Het hof is van oordeel dat ABN Amro niet aannemelijk heeft gemaakt dat zij erop mocht vertrouwen dat [X] buiten zijn belastingaangifte om nog over aanzienlijke vermogensbestanddelen beschikte. Voorts is het op zijn minst kwestieus of een bank als ABN Amro de gegoedheid van een borg mag baseren op de aanwezigheid van buitenlandse vermogensbestanddelen waarover zij geen enkele concrete informatie heeft, behalve de wetenschap dat zij niet zijn verantwoord in de belastingaangifte van de borg.
3.22
Op grond van voorgaande bijzondere omstandigheden is het hof van oordeel dat het naar maatstaven van redelijkheid en billijkheid onaanvaardbaar is dat ABN Amro, nadat zij het krediet aan RJS had opgezegd en [X] op basis van de borgstellingen had aangesproken tot betaling van € 2.055.000,- en betaling was uitgebleven, deze aanspraken ten grondslag zou kunnen leggen aan de aanvraag van het faillissement van [X] . Daarbij kan in het midden blijven of ABN Amro aan [X] heeft toegezegd dat zij hem niet op de borgstellingen zou aanspreken, zoals [appellanten] hebben gesteld en ABN Amro heeft betwist.
3.23
ABN Amro heeft nog aangevoerd dat zij ook een ander belang dan een financieel belang had bij de borgtochten, te weten het garanderen van de betrokkenheid van [X] bij de schuldenaren. Dat belang kan alleen worden gediend als de borgtochten daadwerkelijk kunnen worden uitgewonnen. Anders zou van de borgtochten immers geen dreiging uitgaan die [X] enerzijds zou motiveren tot inspanning voor de vennootschappen waarvoor de borgtochten zijn gesteld en anderzijds de betrokkenheid van [X] bij deze vennootschappen zou waarborgen, aldus nog steeds ABN Amro.

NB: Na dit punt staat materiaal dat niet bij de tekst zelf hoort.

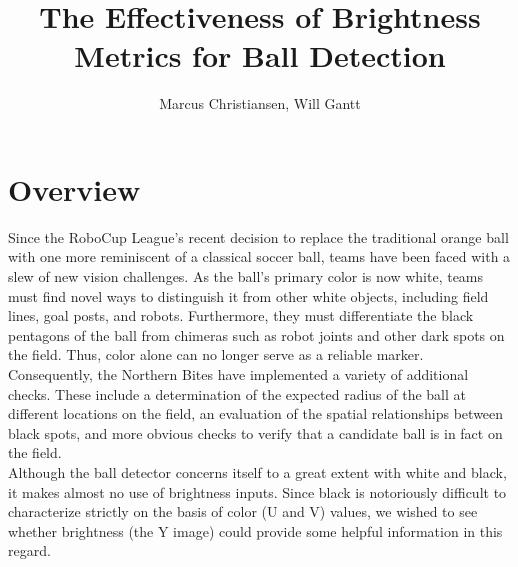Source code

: \documentclass[11pt, twocolumn]{article}
\begin{document}
\title{The Effectiveness of Brightness Metrics for Ball Detection}
\author{Marcus Christiansen, Will Gantt}
\maketitle

\section{Overview}
Since the RoboCup League's recent decision to replace the traditional orange ball with one more reminiscent of a classical soccer ball, teams have been faced with a slew of new vision challenges. As the ball's primary color is now white, teams must find novel ways to distinguish it from other white objects, including field lines, goal posts, and robots. Furthermore, they must differentiate the black pentagons of the ball from chimeras such as robot joints and other dark spots on the field. Thus, color alone can no longer serve as a reliable marker. Consequently, the Northern Bites have implemented a variety of additional checks. These include a determination of the expected radius of the ball at different locations on the field, an evaluation of the spatial relationships between black spots, and more obvious checks to verify that a candidate ball is in fact on the field. \\
\indent Although the ball detector concerns itself to a great extent with white and black, it makes almost no use of brightness inputs. Since black is notoriously difficult to characterize strictly on the basis of color (U and V) values, we wished to see whether brightness (the Y image) could provide some helpful information in this regard. 
\end{document}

Dit betoog baat ABN Amro niet. ABN Amro heeft het faillissement van [X] aangevraagd, nadat zij het krediet aan RJS had opgezegd en [X] zonder succes tot betaling had aangesproken. Ten tijde van de aanvraag van het faillissement bestond er dus geen belang meer om [X] bij de schuldenaren te betrekken. Gelet daarop is dit betoog van ABN Amro tegenover al hetgeen hiervoor in rov. 3.18-3.21 is overwogen, van onvoldoende gewicht om tot een ander oordeel te kunnen leiden dan hiervoor in rov. 3.22 is gegeven.
3.24
Een verwijzing naar de schadestaatprocedure is niet nodig. De zaak zal naar de rol worden verwezen om partijen – eerst [appellanten] , dan ABN Amro – in de gelegenheid te stellen zich bij nadere memorie nader uit te laten over de gevolgen van de hiervoor gegeven oordelen, de schade en de schadeomvang. In afwachting daarvan houdt het hof ieder oordeel over de grieven 11 en 13 tot en met 19 aan.
3.25
Iedere verdere beslissing zal worden aangehouden.

4.Beslissing

Het hof:
verwijst de zaak naar de rol van dinsdag 29 januari 2019 voor nadere memorie aan de zijde van [appellanten] (zie rov. 3.25 hiervoor);
houdt iedere verdere beslissing aan.
Dit arrest is gewezen door mrs. G.C.C. Lewin, M.P. van Achterberg en J.W.M. Tromp en door de rolraadsheer in het openbaar uitgesproken op 18 december 2018.